Сцена с леди Анной стала для нас, студентов (а он играл её в концертах много лет), недосягаемой звездой, эталоном, потрясением.
Наверное, Ричард III был глубокой мечтой Астангова, которой он был верен много лет. И вот, наконец, решили ставить «Ричарда III» в Театре имени Вахтангова. Я был свидетелем начала работы, ибо Михаил Фёдорович предложил мне стать вторым исполнителем главной роли и его помощником по режиссуре. И началась тщательнейшая подготовительная работа. Были прочтены все переводы. Предполагалось ввести в спектакль музыку средневековья. Искались варианты финала. И наконец, состоялась первая читка по ролям. Первая и последняя. Вскоре Михаил Фёдорович заболел и страшно неожиданно умер. И унёс с собою Астангов свою давнюю, так и не осуществлённую мечту — роль Ричарда III.
Да, прекрасен, прекрасен мир театра, но он подчас бывает несправедлив и жесток к своим вернейшим слугам. Искусство — это огонь, который горит, освещает, обжигает, тлеет, коптит… Чем бесстрашнее, преданнее, талантливее жрецы искусства, поддерживающие огонь, тем он ярче. И всегда около этого огня греются, протягивая к нему жадные и холодные руки, те, кто не хотел бы гореть (да и нечему в них гореть!), а погреться охота. Вот и тянутся они к огню, загораживая его так, что иногда его почти и не видно. Но вот опять вспыхнул огонь — это загорелось где-то сердце славного жреца искусства.
Вот эти-то огни и грели нас, тянули к себе, зажигали в нас надежду, будоражили кровь, заставляли вновь и вновь тянуться к ним, чтобы согреть остывающую веру в свои силы.
Нет, прекрасен мир театра, прекрасен!
Разве не огромной школой для нас был симоновский «Сирано де Бержерак»? Мы застали уже последние спектакли «Сирано», которые играл Рубен Николаевич. Но я помню этого поразительно романтического маленького человека с большим носом и с гордо поднятой головой. Я не видел все работы Рубена Николаевича, но из того, что мне пришлось посмотреть, вероятно, Сирано был самым ярким его созданием. Симонов обладал редчайшим даром романтического актёра. Его Сирано завораживал, уводил зрителя в такие прекрасные миры возвышенных чувств, высоких помыслов, благородных характеров, что, очнувшись после спектакля, выходя на обычные улицы города и видя обычных людей, которые шли по своим делам, ты ощущал какую-то странную грусть от несовместимости той сказки, где ты только что побывал, с «реализмом действительной жизни», как говорил Митенька Карамазов.

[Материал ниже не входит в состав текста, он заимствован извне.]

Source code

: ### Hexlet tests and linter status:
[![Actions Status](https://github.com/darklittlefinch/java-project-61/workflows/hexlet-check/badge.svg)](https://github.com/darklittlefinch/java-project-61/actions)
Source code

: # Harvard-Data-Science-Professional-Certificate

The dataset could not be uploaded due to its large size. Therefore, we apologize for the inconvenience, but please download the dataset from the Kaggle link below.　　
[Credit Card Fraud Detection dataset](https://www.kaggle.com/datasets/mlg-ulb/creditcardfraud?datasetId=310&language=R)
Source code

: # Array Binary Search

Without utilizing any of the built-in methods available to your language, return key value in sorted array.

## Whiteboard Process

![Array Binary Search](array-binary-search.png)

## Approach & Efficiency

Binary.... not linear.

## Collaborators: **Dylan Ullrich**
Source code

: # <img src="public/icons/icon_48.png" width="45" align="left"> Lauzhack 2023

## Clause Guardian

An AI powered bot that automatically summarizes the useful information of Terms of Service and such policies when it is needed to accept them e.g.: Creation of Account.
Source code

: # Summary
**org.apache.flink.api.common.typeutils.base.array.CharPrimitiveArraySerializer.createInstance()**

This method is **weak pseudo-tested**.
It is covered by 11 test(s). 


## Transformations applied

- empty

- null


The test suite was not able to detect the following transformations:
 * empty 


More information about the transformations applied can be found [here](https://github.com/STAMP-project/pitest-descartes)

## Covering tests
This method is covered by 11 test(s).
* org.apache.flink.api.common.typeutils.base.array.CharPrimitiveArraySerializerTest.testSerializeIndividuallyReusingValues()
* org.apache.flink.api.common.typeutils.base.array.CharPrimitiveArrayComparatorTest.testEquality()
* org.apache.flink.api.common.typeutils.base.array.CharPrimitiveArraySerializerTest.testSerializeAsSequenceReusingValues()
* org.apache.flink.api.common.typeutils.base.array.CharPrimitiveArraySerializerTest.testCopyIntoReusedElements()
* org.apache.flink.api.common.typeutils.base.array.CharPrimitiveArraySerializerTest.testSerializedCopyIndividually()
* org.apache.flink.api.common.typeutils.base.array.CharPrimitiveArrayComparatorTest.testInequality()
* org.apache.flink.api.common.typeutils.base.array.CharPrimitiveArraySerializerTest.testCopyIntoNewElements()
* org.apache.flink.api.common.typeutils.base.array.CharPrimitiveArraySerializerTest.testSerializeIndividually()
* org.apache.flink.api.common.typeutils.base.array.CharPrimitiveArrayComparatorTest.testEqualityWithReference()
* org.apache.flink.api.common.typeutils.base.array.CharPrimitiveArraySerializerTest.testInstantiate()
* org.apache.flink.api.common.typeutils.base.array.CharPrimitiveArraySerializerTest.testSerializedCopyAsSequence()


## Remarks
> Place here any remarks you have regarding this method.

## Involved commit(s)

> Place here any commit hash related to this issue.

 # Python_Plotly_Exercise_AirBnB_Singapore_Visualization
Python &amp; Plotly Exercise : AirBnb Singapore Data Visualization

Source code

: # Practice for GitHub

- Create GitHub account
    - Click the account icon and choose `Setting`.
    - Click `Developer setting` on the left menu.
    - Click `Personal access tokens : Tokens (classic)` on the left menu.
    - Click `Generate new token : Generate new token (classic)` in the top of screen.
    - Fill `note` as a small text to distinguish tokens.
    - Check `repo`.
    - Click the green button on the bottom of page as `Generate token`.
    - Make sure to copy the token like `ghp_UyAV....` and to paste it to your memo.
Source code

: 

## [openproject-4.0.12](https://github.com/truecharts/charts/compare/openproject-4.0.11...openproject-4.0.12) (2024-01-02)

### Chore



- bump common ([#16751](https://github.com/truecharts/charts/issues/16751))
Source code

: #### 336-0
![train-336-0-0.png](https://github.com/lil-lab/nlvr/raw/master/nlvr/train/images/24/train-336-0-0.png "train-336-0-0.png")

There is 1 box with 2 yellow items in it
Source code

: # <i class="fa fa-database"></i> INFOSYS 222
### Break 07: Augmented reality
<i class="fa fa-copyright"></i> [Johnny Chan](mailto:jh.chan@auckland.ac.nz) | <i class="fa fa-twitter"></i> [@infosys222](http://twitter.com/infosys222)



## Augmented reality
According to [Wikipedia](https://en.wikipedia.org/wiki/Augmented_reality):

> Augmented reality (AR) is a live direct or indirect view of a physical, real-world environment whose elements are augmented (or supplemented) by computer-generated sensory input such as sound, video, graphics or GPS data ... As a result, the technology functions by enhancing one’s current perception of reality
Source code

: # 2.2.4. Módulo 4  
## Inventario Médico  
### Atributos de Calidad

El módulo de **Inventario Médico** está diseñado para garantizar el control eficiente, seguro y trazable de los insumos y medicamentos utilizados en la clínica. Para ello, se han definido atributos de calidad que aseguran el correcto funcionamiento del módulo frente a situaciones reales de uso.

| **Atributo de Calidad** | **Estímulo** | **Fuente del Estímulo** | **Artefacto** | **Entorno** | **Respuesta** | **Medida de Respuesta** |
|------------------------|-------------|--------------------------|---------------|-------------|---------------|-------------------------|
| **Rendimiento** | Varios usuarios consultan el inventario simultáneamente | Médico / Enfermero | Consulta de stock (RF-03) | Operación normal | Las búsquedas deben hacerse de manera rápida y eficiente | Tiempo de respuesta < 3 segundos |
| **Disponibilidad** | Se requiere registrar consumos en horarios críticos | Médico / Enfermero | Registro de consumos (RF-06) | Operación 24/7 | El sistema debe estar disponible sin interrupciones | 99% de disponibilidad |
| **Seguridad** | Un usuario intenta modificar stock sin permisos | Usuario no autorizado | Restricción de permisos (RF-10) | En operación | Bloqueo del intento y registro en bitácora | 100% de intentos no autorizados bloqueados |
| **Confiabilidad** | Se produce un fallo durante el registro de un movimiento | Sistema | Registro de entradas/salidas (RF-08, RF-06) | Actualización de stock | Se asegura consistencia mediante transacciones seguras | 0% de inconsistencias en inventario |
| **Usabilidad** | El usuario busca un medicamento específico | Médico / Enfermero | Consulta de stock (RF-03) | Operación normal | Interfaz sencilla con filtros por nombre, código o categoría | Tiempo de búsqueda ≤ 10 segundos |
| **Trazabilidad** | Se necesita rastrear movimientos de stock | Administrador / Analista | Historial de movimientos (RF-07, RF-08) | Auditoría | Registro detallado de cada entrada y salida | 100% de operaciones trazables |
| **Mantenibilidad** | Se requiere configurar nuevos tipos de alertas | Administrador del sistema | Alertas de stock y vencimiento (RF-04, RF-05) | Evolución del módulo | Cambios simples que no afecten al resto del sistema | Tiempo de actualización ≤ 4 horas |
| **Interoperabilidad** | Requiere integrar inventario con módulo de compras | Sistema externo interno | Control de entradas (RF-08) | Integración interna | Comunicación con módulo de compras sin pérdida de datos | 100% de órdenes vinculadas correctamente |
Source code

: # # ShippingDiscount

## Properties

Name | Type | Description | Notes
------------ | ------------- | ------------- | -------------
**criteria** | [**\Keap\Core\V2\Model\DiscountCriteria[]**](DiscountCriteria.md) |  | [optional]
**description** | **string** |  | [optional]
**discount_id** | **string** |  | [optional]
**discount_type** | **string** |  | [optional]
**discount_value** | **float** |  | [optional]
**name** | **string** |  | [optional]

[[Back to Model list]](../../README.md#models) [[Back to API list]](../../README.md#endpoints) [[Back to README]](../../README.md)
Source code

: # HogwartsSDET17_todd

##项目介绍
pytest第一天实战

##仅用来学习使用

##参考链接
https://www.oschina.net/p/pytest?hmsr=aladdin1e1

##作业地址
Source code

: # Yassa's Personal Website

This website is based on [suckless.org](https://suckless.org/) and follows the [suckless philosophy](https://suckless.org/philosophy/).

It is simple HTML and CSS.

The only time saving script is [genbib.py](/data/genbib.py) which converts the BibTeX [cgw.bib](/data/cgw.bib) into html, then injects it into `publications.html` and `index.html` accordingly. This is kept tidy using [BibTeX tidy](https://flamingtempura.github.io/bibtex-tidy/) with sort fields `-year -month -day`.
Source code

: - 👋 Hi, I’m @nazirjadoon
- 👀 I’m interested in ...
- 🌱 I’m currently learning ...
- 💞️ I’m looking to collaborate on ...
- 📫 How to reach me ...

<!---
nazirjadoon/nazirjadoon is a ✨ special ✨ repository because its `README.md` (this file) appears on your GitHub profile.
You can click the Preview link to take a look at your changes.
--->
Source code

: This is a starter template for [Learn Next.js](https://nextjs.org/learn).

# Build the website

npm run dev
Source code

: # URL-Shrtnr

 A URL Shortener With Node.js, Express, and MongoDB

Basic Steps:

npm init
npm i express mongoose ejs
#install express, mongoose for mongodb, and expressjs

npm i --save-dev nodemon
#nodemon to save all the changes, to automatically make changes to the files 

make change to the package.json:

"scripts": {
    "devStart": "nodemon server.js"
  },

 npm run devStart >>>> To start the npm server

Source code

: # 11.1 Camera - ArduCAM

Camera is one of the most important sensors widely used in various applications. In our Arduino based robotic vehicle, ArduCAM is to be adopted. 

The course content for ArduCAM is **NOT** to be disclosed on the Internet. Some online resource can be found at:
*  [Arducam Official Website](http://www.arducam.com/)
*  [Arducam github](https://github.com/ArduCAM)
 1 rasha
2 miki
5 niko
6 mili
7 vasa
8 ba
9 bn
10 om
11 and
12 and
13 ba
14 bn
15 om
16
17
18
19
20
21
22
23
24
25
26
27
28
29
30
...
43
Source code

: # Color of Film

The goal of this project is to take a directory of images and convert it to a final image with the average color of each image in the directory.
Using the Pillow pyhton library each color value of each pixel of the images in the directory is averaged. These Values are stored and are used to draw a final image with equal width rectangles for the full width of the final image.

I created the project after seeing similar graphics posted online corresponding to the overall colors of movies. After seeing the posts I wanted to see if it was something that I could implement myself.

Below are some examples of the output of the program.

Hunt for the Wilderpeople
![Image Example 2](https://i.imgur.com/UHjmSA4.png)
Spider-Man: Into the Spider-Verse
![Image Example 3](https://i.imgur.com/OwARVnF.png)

Р. Н. Симонов был, как мне кажется, поэтичнейшим сказочником. Он не столько анализировал жизнь, сколько, окрашивая её в свой, симоновский романтизм, приподнимая её, воспевал, чуть любуясь своей песней. Это лишь одна сторона многогранного таланта Рубена Николаевича. Но, мне кажется, одна из сильнейших.
Знаменитая сцена у балкона, где Сирано говорит Роксане о своей любви. Ах, сколько было поэтического, волшебного в этом Сирано! К великому сожалению, искусство театрального актёра умирает вместе с ним. Как сказала одна актриса: «Выступать на сцене — это всё равно что писать на песке или воде». И сколько я ни буду восклицать о поэзии, романтизме, театральности, всё равно я не в силах передать всего аромата этого театральнейшего спектакля. Но, закрыв глаза, я вижу маленькую, стройную, гибко-пластичную фигуру и явственно слышу чуть хрипловатый голос Симонова:
Поверьте, это было прекрасно!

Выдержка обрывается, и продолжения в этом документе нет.